How do we know the Planck length is the absolute limit of small?

There is no limit to big, so why would there be a limit to small? From our perspective it may seem that way, but if someone were to be actually living on that scale, then there would be a lot more room looking down, would there not?

11 Answers

  • Clive
    3 days ago

    Because on the smallest scale, the universe genuinely IS “fuzzy” and random. So there is a genuine limit to small. Down on that scale, it’s impossible to actually say where something is and how fast it is moving – this is the Heisenberg uncertainty principle. There just can’t be anyone living on that scale.

    This also has to do with wave-particle duality. On our scale there are solid objects with definite edges, but not when you get that small – everything is kind of wave-like so you can’t definitely say where its edge is.

  • nineteenthly
    3 days ago

    No. There are no hidden variables. If quantum effects were due to a smaller mechanism, that would show in the maths. They are generally truly random.

  • Anonymous
    3 days ago

    There’s no limit to our imagination — just the evidence so far

  • Jeffrey K
    3 days ago

    When quantum mechanics is applied to space and time, the very concepts of space and time break down. No one knows what concept replaces them. The smallest distance that makes sense before the space concept breaks down is the plank lenght. The shortest unit of time is the plank time. 10^ -43 seconds.

  • Quadrillian
    3 days ago

    There is a limit to big: it is called the cosmic horizon. Similarly there is a limit to small: it is called the Planck length.


  • Raymond
    3 days ago

    We do not know that it is the “absolute”.

    We do know that, given our present knowledge of physics, any smaller length makes no sense.

    It is somewhat related to the Heisenberg uncertainty principle. The smaller a “thing”, the more uncertain its position. Also, the smaller a “thing”, the more its “wave-particle duality” wavers towards wave.

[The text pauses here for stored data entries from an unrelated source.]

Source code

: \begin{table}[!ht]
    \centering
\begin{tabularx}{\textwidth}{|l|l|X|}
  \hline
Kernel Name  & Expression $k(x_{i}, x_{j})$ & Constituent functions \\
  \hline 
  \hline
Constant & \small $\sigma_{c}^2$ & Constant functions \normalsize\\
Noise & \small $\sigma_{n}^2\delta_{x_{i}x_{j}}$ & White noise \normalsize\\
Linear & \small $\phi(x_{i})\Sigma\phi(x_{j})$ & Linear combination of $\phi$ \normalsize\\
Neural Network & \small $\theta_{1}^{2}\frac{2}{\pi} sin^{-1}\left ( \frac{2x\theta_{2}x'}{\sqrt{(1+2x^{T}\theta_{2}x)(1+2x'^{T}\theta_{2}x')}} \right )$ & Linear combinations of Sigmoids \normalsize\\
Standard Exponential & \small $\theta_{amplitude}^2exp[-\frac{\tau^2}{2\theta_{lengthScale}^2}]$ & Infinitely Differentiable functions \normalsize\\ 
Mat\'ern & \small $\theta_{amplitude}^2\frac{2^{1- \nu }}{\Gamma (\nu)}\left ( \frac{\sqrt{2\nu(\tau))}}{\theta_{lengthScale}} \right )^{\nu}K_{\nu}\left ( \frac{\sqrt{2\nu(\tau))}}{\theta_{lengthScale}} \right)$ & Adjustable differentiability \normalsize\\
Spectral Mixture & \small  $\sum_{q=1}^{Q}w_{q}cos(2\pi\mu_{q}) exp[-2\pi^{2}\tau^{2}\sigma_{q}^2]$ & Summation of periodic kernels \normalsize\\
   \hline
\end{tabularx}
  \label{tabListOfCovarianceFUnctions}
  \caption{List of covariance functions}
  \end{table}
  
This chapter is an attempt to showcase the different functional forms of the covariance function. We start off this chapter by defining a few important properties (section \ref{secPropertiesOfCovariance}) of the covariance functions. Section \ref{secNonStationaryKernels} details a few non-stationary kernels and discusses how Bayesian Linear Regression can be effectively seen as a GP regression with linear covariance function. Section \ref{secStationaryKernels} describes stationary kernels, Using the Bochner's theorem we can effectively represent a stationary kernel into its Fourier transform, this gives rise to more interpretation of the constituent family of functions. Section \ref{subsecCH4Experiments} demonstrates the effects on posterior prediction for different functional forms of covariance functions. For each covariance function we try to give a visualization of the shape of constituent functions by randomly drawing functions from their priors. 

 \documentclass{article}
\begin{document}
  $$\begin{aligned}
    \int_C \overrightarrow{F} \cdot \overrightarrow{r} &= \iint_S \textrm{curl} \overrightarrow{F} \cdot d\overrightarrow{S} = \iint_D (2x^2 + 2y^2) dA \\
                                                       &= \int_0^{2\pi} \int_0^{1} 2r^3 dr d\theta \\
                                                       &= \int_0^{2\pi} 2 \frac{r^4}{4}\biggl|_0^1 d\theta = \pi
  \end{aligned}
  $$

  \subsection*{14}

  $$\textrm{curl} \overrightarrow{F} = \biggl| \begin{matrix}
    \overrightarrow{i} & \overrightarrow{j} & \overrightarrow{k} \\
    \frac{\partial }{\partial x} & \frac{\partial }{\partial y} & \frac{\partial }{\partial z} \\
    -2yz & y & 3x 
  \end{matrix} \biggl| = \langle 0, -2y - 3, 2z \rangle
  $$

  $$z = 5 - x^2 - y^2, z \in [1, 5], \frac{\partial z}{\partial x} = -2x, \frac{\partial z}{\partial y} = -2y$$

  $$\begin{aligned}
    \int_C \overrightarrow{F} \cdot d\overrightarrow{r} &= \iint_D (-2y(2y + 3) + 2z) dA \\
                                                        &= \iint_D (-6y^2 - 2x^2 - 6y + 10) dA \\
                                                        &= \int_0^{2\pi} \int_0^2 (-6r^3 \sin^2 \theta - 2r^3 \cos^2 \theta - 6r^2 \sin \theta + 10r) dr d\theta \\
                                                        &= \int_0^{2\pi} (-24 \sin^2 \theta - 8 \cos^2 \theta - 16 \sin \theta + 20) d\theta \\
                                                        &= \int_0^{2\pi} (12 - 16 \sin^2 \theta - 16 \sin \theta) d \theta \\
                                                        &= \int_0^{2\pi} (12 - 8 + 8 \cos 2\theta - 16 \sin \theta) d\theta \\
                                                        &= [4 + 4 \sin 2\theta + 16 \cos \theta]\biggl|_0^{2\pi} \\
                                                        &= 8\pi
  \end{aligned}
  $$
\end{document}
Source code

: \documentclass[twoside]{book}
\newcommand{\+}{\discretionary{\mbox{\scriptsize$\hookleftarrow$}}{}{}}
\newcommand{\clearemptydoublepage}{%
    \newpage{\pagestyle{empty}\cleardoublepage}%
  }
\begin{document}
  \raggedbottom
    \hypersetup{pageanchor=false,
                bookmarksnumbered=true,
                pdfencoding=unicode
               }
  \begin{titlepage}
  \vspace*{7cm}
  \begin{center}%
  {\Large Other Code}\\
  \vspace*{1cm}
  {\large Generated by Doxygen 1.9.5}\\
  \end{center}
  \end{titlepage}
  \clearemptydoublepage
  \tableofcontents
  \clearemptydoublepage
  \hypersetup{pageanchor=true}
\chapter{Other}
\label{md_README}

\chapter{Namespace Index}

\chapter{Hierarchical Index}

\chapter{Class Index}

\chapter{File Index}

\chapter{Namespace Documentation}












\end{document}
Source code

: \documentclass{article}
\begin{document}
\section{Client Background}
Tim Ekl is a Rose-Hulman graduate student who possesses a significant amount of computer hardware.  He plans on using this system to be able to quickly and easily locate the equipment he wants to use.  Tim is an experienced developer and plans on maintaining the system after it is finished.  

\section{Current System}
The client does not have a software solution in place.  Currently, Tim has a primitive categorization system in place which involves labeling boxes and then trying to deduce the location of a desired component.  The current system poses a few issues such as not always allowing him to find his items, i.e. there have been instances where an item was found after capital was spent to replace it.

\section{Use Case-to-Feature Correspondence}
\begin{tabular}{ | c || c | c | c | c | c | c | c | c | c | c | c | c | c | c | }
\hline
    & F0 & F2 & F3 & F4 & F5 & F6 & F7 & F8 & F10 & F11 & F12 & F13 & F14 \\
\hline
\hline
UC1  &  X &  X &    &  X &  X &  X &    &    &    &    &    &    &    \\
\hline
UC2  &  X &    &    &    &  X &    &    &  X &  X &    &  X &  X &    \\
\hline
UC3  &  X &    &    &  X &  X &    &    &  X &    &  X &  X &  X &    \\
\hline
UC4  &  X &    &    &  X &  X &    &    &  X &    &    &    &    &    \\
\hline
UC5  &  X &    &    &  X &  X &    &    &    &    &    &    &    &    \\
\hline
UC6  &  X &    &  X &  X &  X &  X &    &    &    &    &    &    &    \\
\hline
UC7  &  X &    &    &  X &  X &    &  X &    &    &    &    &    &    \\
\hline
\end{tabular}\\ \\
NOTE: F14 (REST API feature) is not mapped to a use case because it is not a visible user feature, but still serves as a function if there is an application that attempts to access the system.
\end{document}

    A photon with a wavelength equal to a Planck length would have too much energy to fit into a Planck-length neighborhood.

    Some scientists, when trying to explore the infinitely small, end up accepting that “distances” (whatever that means inside a Planck length) actually get longer as you divide the distance.

    Go figure.

  • quantumclaustrophobe
    3 days ago

    Mathematically, you’re right. Whatever length you have, you can divide by two forever to get a smaller number. However, there’s a point (which may or may not be Planck length) where one point in space is indistinguisible from another.

    The definition says ‘where classical ideas about gravity and space-time cease to be valid’ – a planck length from one point in space-time is the minimum distance needed to detect a different point in space-time.

  • Tom S
    3 days ago

    There is a limit to “big” also, space is most likely finite. Also, something could be smaller than Planck scale, but our knowledge of physical laws don’t work at that scale, not could we measure anything less than that scale, not just in a technical aspect but not even in theory.

  • Anonymous
    3 days ago

    I think because you can’t measure all of universe but you can measure objects within reach to the lowest scale

  • megalomaniac
    3 days ago

    It would seem logical to assume that but when things get that small even logic seems to break down (of course logic is still logic but I suppose I meant that things don’t behave as expected). The world of the ultra small is very weird, that’s about all I can say about that.